Lines with "paper": please show every one of them from the listing below.
[[ Available records open ]]
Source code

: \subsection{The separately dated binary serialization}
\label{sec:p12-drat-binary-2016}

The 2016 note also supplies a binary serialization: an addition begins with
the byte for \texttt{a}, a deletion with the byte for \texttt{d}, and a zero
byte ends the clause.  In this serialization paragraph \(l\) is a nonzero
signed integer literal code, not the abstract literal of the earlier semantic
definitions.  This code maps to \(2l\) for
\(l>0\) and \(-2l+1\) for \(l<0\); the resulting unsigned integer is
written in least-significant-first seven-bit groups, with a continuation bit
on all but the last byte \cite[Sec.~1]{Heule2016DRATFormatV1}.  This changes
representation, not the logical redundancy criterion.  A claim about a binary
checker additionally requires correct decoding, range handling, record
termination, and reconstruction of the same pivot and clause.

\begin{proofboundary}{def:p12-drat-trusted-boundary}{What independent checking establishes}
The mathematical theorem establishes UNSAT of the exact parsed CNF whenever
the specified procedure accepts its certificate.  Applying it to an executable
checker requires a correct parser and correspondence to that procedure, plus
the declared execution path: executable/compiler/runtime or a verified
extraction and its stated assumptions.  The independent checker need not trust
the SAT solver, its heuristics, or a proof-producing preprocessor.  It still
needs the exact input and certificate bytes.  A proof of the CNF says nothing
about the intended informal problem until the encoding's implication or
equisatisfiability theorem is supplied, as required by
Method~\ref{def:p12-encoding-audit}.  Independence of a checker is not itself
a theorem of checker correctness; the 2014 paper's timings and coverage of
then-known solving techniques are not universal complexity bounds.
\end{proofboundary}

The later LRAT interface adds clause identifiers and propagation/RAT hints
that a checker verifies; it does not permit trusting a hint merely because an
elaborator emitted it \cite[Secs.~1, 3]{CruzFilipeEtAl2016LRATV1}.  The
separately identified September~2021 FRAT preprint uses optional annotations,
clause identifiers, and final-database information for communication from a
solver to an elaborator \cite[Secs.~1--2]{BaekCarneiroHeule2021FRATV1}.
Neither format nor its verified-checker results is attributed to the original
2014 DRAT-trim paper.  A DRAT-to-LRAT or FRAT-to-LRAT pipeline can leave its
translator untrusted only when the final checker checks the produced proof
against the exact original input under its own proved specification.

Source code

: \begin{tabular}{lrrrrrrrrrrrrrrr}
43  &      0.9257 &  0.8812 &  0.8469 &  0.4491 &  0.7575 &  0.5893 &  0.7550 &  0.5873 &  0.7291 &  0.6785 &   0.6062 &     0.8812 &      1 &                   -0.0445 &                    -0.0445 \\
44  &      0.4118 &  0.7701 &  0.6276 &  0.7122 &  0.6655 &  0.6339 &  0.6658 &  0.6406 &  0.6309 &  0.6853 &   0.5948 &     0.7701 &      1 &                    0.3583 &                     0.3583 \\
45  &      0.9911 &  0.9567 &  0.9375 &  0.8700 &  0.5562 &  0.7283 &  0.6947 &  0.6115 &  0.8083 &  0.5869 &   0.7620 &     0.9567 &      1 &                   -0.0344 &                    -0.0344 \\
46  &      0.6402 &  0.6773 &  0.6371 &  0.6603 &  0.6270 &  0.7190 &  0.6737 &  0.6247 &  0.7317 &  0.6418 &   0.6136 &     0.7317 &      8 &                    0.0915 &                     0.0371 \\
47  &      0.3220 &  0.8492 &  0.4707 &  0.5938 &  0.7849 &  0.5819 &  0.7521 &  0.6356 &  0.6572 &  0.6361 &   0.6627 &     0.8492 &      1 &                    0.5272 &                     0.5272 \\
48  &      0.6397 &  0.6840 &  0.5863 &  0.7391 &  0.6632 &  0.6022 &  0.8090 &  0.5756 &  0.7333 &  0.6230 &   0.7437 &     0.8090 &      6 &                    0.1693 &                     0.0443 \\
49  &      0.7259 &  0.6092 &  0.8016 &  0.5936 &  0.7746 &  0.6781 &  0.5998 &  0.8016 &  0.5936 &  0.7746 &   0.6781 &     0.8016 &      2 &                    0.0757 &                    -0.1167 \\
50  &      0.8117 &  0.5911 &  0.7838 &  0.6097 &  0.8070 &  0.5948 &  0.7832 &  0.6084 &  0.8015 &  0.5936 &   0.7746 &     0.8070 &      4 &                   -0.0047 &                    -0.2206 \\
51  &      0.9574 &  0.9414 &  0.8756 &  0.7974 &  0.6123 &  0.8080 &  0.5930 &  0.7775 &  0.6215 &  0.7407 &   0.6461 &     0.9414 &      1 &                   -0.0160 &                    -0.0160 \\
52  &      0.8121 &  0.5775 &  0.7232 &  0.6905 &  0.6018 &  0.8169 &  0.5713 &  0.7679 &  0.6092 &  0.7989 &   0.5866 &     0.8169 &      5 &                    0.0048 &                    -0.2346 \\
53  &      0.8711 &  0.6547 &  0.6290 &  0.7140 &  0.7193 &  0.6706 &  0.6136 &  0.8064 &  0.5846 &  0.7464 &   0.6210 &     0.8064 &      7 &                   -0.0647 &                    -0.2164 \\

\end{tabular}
[[ Available records closed ]]
_Response area_
a theorem of checker correctness; the 2014 paper's timings and coverage of
2014 DRAT-trim paper.  A DRAT-to-LRAT or FRAT-to-LRAT pipeline can leave its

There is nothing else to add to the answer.